Name: Theo Burggraaff
Height: 175 cm
Weight: 108 kg
Date of Feat: 12-01-05
Witness: Sybo Offenga
[ Q ] Could you tell us a little about your background in lifting?
I started lifting weights about 6 years ago, when I was 16. Before that I played tennis and judo. Grip had never occurred to me so far.
I was just lifting weights because it felt good and I easily got results. Throughout my regular training I also tried rugby for a while, but after two injuries in the ribs, I called it quits.
[ Q ] How did you get into grip training?
I got into grip training through Bodybuilding.com. I always read about mash monsters, and what they did. Did some searching around the web, came across the Gripboard and Ironmind, and was immediately hooked.
[ Q ] You are now a GripBoard Mash Monster, what would you recommend to those aspiring to close this gripper?
I would like to say: 'Just rumble and learn along the way.' Because that is how I did it. But it should probably be wiser to take it easy in the beginning, follow advice from more experienced grip trainers and things should go just fine.
[ Q ] You are also a Certified Captain of Crush®. How long did it take you from when you first started working on the grippers to closing the #3?
About 5 months. I could close the #1 and #2 first try, but the #3 was a different story. When I first felt that gripper, it felt like a squeezing a brick.
[ Q ] What does your current grip routine look like?
I like to participate in contests, so I try to train my grip as overall as possible. Do 'event' training, like the V-bar, 2-hand pinch, grippers of course, and the occasional bending... Can't say I love bending.

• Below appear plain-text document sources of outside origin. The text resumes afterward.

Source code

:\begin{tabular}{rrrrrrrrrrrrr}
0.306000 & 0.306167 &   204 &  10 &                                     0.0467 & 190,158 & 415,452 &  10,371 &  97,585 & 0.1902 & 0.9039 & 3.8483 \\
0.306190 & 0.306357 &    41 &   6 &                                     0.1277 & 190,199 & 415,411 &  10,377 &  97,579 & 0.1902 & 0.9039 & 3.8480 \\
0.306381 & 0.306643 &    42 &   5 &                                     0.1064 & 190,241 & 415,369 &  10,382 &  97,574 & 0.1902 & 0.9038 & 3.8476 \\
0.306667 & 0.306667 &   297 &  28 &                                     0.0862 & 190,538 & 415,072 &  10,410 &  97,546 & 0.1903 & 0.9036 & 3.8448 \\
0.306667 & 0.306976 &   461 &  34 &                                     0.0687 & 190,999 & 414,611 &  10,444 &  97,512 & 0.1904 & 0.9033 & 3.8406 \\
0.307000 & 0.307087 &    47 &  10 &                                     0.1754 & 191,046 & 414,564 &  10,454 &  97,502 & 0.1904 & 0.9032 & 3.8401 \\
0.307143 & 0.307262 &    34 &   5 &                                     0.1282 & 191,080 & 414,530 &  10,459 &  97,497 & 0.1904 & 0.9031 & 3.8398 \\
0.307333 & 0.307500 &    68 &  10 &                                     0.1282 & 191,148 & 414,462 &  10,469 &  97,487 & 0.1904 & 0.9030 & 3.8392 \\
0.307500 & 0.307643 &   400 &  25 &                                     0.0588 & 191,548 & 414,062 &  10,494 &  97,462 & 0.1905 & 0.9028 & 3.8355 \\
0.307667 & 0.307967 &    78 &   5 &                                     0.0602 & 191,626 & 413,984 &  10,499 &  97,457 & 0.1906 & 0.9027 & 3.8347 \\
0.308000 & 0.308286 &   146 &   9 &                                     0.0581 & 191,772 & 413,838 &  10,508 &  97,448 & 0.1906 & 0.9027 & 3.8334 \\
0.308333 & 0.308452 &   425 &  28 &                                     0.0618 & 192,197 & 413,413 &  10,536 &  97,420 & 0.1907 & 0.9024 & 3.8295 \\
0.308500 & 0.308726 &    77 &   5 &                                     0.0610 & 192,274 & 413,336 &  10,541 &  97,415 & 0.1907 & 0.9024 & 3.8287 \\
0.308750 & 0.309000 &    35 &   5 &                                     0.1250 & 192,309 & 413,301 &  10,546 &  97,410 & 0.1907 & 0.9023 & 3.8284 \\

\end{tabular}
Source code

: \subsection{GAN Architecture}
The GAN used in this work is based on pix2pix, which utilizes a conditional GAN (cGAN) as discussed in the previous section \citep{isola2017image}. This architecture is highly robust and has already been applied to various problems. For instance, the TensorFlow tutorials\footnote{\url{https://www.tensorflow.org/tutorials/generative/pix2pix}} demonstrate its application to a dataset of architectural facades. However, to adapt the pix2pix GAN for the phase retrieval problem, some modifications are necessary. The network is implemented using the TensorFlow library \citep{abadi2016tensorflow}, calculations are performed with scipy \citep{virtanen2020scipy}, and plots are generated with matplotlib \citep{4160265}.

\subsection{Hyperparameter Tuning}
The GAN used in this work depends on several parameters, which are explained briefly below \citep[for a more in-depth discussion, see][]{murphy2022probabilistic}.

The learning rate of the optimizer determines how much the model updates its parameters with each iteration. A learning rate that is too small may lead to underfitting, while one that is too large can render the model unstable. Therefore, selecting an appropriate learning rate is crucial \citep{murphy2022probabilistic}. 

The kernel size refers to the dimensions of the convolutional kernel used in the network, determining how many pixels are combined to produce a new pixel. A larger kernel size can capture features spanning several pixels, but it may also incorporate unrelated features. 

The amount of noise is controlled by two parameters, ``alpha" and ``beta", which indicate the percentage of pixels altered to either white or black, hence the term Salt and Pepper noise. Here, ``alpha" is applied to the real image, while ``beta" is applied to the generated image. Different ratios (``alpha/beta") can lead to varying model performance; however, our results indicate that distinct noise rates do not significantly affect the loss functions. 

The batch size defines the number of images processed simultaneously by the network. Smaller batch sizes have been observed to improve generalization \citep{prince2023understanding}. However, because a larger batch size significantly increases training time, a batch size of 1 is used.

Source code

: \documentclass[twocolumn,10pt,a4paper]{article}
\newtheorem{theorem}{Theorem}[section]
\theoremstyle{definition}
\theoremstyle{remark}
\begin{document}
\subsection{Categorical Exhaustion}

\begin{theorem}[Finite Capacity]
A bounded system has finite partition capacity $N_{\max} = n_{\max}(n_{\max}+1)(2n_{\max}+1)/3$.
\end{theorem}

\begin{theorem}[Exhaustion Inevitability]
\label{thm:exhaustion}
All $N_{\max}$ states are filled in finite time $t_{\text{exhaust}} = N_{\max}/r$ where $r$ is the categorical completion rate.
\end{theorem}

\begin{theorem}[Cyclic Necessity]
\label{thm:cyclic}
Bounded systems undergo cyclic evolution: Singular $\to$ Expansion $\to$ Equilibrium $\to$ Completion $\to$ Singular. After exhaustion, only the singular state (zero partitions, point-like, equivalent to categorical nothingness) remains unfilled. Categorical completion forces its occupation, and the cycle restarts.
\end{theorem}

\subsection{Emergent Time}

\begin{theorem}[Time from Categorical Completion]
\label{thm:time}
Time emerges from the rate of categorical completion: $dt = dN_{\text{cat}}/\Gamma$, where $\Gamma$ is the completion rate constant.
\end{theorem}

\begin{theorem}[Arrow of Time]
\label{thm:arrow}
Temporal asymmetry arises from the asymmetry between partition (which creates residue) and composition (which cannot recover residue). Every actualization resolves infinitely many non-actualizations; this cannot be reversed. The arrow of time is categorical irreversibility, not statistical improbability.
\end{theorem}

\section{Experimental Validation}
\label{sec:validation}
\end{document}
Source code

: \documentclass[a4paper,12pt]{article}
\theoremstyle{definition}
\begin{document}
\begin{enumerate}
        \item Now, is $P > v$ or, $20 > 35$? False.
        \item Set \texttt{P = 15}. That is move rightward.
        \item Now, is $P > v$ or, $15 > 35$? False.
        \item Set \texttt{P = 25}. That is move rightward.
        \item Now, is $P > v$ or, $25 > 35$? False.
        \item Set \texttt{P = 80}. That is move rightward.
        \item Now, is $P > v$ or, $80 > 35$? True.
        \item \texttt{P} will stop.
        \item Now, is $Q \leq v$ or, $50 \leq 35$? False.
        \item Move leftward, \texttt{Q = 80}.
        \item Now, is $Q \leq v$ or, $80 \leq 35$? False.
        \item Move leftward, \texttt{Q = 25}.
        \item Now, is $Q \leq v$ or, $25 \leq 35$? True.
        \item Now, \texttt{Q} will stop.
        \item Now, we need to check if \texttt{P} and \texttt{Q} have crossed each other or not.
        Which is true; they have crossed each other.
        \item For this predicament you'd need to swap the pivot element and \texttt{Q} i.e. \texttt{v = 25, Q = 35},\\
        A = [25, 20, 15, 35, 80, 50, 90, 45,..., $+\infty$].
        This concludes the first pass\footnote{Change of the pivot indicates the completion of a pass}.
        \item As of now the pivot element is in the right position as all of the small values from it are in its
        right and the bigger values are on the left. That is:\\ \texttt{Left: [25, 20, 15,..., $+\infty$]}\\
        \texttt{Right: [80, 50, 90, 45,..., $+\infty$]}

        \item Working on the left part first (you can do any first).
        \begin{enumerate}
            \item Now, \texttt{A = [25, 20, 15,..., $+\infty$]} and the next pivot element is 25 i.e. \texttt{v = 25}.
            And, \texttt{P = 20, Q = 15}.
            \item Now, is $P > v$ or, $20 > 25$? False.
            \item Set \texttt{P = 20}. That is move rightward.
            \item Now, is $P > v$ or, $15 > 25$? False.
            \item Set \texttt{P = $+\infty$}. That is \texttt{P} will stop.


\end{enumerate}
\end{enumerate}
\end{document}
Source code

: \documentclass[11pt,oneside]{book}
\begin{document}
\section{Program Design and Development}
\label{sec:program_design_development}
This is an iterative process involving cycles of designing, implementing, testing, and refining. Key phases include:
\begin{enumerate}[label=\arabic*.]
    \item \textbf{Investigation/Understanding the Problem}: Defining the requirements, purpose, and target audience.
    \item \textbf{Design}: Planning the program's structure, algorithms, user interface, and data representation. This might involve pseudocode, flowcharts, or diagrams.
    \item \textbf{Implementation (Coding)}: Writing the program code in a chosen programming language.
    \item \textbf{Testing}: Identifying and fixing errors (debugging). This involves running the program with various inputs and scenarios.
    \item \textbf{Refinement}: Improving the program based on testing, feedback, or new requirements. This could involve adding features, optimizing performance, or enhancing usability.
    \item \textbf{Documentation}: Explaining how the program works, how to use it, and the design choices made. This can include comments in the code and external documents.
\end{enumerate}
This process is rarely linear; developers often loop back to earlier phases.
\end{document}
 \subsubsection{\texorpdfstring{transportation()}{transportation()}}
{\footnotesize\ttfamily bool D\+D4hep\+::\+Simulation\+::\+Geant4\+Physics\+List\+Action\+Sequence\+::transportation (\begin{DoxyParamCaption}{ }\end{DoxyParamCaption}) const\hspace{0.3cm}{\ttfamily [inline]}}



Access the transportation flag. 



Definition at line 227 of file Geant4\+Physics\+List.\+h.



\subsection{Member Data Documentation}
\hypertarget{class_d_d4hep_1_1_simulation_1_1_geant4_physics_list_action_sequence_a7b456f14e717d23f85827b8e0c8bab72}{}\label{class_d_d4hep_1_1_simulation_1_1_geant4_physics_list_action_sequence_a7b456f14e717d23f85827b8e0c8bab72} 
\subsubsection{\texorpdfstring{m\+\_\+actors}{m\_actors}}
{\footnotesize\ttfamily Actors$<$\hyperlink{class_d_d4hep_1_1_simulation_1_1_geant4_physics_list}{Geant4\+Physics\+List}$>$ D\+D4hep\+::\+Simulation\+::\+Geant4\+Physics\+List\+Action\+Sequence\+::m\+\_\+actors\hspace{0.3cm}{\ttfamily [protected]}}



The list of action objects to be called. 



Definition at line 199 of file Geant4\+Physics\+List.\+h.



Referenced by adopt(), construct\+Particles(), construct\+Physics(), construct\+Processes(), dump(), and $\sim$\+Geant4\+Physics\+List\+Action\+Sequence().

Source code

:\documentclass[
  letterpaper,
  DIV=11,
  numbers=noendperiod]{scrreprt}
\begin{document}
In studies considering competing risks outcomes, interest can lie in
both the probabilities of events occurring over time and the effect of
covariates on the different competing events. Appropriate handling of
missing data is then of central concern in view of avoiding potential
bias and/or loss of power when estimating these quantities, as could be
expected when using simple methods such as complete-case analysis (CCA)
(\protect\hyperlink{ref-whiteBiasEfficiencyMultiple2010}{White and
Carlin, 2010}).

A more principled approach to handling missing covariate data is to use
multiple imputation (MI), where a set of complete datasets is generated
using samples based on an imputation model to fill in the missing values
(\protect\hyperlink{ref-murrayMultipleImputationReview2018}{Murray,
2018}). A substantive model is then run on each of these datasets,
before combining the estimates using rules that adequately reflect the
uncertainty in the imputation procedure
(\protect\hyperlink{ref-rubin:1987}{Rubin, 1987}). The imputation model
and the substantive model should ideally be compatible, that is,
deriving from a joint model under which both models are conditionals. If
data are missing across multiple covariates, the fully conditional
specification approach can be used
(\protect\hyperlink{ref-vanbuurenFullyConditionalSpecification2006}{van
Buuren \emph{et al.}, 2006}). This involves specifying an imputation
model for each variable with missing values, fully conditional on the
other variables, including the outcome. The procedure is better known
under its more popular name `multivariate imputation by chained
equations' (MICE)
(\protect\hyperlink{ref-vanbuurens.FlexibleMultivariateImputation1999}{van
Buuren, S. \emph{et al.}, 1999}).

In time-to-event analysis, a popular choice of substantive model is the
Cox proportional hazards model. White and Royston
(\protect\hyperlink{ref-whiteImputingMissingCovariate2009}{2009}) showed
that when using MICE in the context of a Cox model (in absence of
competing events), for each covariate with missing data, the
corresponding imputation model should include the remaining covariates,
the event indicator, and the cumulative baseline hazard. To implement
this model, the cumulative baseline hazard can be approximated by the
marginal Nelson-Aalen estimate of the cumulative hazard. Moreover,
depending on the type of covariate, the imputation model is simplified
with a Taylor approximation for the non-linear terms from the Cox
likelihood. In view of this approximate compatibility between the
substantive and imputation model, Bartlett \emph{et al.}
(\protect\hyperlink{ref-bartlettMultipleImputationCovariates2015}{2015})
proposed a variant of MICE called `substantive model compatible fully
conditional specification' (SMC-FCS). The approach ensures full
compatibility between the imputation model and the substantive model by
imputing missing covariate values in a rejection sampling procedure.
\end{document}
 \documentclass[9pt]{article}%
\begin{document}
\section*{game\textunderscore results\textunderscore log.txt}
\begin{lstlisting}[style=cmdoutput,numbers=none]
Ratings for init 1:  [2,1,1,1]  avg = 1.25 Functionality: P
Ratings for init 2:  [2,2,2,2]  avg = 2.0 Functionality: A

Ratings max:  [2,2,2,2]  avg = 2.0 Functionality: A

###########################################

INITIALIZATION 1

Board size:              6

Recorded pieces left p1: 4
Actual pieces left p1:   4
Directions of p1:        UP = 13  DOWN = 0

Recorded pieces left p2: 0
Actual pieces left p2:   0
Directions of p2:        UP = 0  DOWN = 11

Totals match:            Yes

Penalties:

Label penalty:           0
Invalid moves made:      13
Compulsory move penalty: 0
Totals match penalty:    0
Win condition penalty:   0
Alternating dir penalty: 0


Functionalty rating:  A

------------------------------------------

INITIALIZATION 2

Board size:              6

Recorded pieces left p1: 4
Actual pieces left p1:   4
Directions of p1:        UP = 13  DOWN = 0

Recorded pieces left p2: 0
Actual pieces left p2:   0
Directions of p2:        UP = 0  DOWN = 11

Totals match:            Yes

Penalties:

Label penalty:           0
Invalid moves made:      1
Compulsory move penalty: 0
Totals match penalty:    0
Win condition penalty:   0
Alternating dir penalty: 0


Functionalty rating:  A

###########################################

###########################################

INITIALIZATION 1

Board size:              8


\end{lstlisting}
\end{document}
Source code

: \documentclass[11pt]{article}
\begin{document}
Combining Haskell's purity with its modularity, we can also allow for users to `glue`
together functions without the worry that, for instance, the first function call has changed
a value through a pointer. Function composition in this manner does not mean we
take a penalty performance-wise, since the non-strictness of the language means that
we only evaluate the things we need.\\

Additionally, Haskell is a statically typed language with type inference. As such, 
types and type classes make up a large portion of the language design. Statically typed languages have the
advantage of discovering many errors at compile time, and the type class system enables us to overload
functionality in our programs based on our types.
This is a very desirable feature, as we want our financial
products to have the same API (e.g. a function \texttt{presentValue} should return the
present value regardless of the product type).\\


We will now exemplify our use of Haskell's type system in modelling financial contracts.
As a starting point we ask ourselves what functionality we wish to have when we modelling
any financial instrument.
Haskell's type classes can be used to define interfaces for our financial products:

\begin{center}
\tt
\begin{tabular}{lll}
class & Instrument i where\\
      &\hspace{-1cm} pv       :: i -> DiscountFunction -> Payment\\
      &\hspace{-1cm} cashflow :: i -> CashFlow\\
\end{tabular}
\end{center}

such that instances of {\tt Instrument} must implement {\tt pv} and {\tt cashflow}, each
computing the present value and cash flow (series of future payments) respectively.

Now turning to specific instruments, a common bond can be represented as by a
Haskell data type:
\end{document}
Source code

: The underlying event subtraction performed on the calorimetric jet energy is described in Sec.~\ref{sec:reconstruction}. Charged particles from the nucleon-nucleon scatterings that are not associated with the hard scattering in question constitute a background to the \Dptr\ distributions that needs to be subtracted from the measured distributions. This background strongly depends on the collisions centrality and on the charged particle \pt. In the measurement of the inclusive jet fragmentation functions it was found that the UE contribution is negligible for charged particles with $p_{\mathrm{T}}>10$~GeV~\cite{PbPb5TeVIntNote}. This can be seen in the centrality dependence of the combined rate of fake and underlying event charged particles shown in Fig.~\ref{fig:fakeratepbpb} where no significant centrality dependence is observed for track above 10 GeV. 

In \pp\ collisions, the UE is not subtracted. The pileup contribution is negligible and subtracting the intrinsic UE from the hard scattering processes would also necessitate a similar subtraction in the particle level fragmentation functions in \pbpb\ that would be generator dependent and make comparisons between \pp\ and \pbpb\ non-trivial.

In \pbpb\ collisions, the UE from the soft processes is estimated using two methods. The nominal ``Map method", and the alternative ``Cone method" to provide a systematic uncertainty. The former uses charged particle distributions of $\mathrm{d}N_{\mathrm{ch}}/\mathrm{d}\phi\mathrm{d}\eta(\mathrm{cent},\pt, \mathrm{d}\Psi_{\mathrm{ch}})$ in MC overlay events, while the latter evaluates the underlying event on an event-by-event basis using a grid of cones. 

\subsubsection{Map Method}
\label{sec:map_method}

I mix things up, but most of the time my grip routine will be like a 2 days on 2 days off routine.
[ Q ] How has your grip routine changed since you first started training your grip?
Like many others may have done too, I went berserk on the grippers. This is not the best idea to do, because the grippers/grip training can injure you if you don't handle them carefully enough.
I wouldn't do anything different if I could start again, although I would have liked to start training my grip at an earlier age.
[ Q ] There seems to be a significant variation in the frequency of grip workouts among trainees even with the common goal of ultimate grip strength. Have you experimented with workout frequency and it's affect on your training?
It's the glove that fits the hand. You learn through trial and error, really. So there is no real advice I can give, except that you should listen to your body and especially your hands. If they are sore, it's sometimes wiser to just give them a rest. You can also bite your way through it, but that's a different story...
[ Q ] What are your favorite grip exercises?
Apollon's Axle and grippers.
[ Q ] What kind of starting routine would you recommend for a trainee new to grip training?
Start out slow. Most of the beginners will start out with grippers, and learn their way through the other exercises, so as far as grippers goes, I'd say: Workout 3 times a week, do a warm-up with an easy gripper, and take a harder gripper you can rep.
|View The Video Of Theo
Closing The MMG
Aim for 5 sets of 5 reps, and when you can do this, try the next gripper up. Learn about other exercises, and add them to your program to build all around hand strength.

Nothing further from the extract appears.